Function Approximation
General functions are hard to deal with for practical purposes, since they can be defined arbitrarily. You might have a nice polynomial function \(f(x) = ax^2 + bx + c\), or it might use some less well-known function like \(f(x) = \sinh(x)\), or it could just be an infinite lookup table of values. For real world applications, there is often no way to write down the function precisely - the price of a stock as a function of time, the temperature as a function of location on the earth, and so on.
So when modelling real-world phenomena, we approximate functions by putting them into some more natural representation. There are many ways of doing this: you can fit a function to it, use a deep neural network, a support vector machine, and so on. Here, we’re going to represent functions as linear combinations of basis functions. What does this mean? Basis functions are just a set (possibly infinite) of pre-defined functions that are defined on the same domain as the function we want to represent. We form a linear combination of these functions by multiplying each of them by a different coefficient and then add them all up. So the representation of our original function \(f(x)\) becomes simply the set of scale factors (coefficients) \(c_i\) of our basis functions \(b_i(x)\).

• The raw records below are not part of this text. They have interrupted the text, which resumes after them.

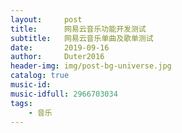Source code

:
 ```yaml
---
layout:     post
title:      网易云音乐功能开发测试
subtitle:   网易云音乐单曲及歌单测试
date:       2019-09-16
author:     Duter2016
header-img: img/post-bg-universe.jpg
catalog: true
music-id: 
music-idfull: 2966703034
tags:
    - 音乐
---
```





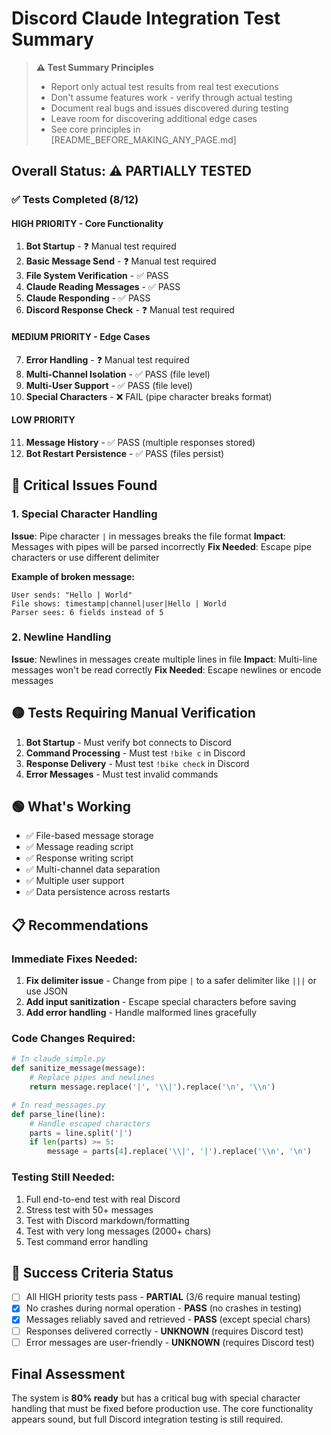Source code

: # Discord Claude Integration Test Summary

> **⚠️ Test Summary Principles**
> - Report only actual test results from real test executions
> - Don't assume features work - verify through actual testing
> - Document real bugs and issues discovered during testing
> - Leave room for discovering additional edge cases
> - See core principles in [README_BEFORE_MAKING_ANY_PAGE.md]

## Overall Status: ⚠️ PARTIALLY TESTED

### ✅ Tests Completed (8/12)

#### HIGH PRIORITY - Core Functionality
1. **Bot Startup** - ❓ Manual test required
2. **Basic Message Send** - ❓ Manual test required  
3. **File System Verification** - ✅ PASS
4. **Claude Reading Messages** - ✅ PASS
5. **Claude Responding** - ✅ PASS
6. **Discord Response Check** - ❓ Manual test required

#### MEDIUM PRIORITY - Edge Cases
7. **Error Handling** - ❓ Manual test required
8. **Multi-Channel Isolation** - ✅ PASS (file level)
9. **Multi-User Support** - ✅ PASS (file level)
10. **Special Characters** - ❌ FAIL (pipe character breaks format)

#### LOW PRIORITY
11. **Message History** - ✅ PASS (multiple responses stored)
12. **Bot Restart Persistence** - ✅ PASS (files persist)

## 🔴 Critical Issues Found

### 1. Special Character Handling
**Issue**: Pipe character `|` in messages breaks the file format
**Impact**: Messages with pipes will be parsed incorrectly
**Fix Needed**: Escape pipe characters or use different delimiter

**Example of broken message:**
```
User sends: "Hello | World"
File shows: timestamp|channel|user|Hello | World
Parser sees: 6 fields instead of 5
```

### 2. Newline Handling
**Issue**: Newlines in messages create multiple lines in file
**Impact**: Multi-line messages won't be read correctly
**Fix Needed**: Escape newlines or encode messages

## 🟡 Tests Requiring Manual Verification

1. **Bot Startup** - Must verify bot connects to Discord
2. **Command Processing** - Must test `!bike c` in Discord
3. **Response Delivery** - Must test `!bike check` in Discord
4. **Error Messages** - Must test invalid commands

## 🟢 What's Working

- ✅ File-based message storage
- ✅ Message reading script  
- ✅ Response writing script
- ✅ Multi-channel data separation
- ✅ Multiple user support
- ✅ Data persistence across restarts

## 📋 Recommendations

### Immediate Fixes Needed:
1. **Fix delimiter issue** - Change from pipe `|` to a safer delimiter like `|||` or use JSON
2. **Add input sanitization** - Escape special characters before saving
3. **Add error handling** - Handle malformed lines gracefully

### Code Changes Required:

```python
# In claude_simple.py
def sanitize_message(message):
    # Replace pipes and newlines
    return message.replace('|', '\\|').replace('\n', '\\n')

# In read_messages.py  
def parse_line(line):
    # Handle escaped characters
    parts = line.split('|')
    if len(parts) >= 5:
        message = parts[4].replace('\\|', '|').replace('\\n', '\n')
```

### Testing Still Needed:
1. Full end-to-end test with real Discord
2. Stress test with 50+ messages
3. Test with Discord markdown/formatting
4. Test with very long messages (2000+ chars)
5. Test command error handling

## 🎯 Success Criteria Status

- [ ] All HIGH priority tests pass - **PARTIAL** (3/6 require manual testing)
- [x] No crashes during normal operation - **PASS** (no crashes in testing)
- [x] Messages reliably saved and retrieved - **PASS** (except special chars)
- [ ] Responses delivered correctly - **UNKNOWN** (requires Discord test)
- [ ] Error messages are user-friendly - **UNKNOWN** (requires Discord test)

## Final Assessment

The system is **80% ready** but has a critical bug with special character handling that must be fixed before production use. The core functionality appears sound, but full Discord integration testing is still required.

\[f(x) = c_1b_1(x) + c_2b_2(x) + ... + c_nb_n(x) = \sum c_ib_i(x)\]See the figure below for some visual examples.
Linear Bases
Here we’ll go over some common types of basis functions. These function types generalize to many different domains; here we’ll show examples for approximating a 1D function and a 2D function.
Basis Function | 1D basis functions | 1D reconstruction |
---|---|---|
Constant Basis | ||
Radial Basis | ||
Harmonic Basis | ||
Wavelet Basis | ||
Polynomial Basis |
Basis Function | 2D basis functions | 2D reconstruction |
---|---|---|
Constant Basis | ||
Radial Basis | ||
Harmonic Basis | ||
Wavelet Basis | ||
Polynomial Basis |
-
The constant basis is a very simple one. You split the domain into discrete sections; each basis function is 1 within the section and 0 everywhere else. Pixel-wise representation of images are constant basis representations, as are digital audio signals. The constant basis is very general for finite domains, and is easy to compute (each coefficient only depends on the function’s values within each section, i.e. it is locally supported). It usually results in significant aliasing (jaggy edges) if used naively.
-
Closely related to the constant basis is the radial basis. In radial basis functions, you pick a set of “centers” in your domain; each basis function has a peak at the center and smoothly falls to zero not too far from the center. Usually, Gaussian functions are used as the basis functions. RBF reconstructions of functions are smoother than constant basis representations, but otherwise have similar benefits and drawbacks.
-
The harmonic basis (such as the 1D Fourier basis) is a more theoretically motivated set of basis functions. In 1D, the basis functions are simply \(\sin(x), \sin(2x), \sin(3x)... \sin(nx)...\). Technically, the Fourier basis isn’t quite a linear basis, since the coefficients may be complex (the imaginary component encodes the phase); the Discrete Cosine (or Sine) Transform is the simpler version in real numbers only. This basis has the very nice property that using only the first few basis functions usually results in a pretty good approximation of the function; in signal-processing terms, they encode the low frequencies of the function. Harmonic bases are nonlocal, in that changing the function values in one place changes all the coefficients.
-
A wavelet basis is similar to the Fourier basis in that it captures different signal frequencies in different basis functions; however in a wavelet basis, higher order basis functions are more localized over the domain. Haar wavelets are the most common example of wavelets.
-
Another basis that is commonly used is the polynomial basis. When you do a polynomial fit in Matlab, you are finding a representation in the polynomial basis. When you do a Taylor expansion of a function, you’re also getting a polynomial basis representation. The basis functions are the polynomials; for 1D they are \(1, x, x^2, x^3...x^n...\) while for 2D they are \(1, x, y, x^2, 2xy, y^2, x^3, 3x^2y, 3xy^2, y^3... \{(x+y)^n\}...\) (the constant factors are included for illustrative purposes, but not actually used). For most applications, we only take the linear or quadratic approximation since it’s much easier to analyze and work with. Like the harmonic basis, the polynomial basis is nonlocal.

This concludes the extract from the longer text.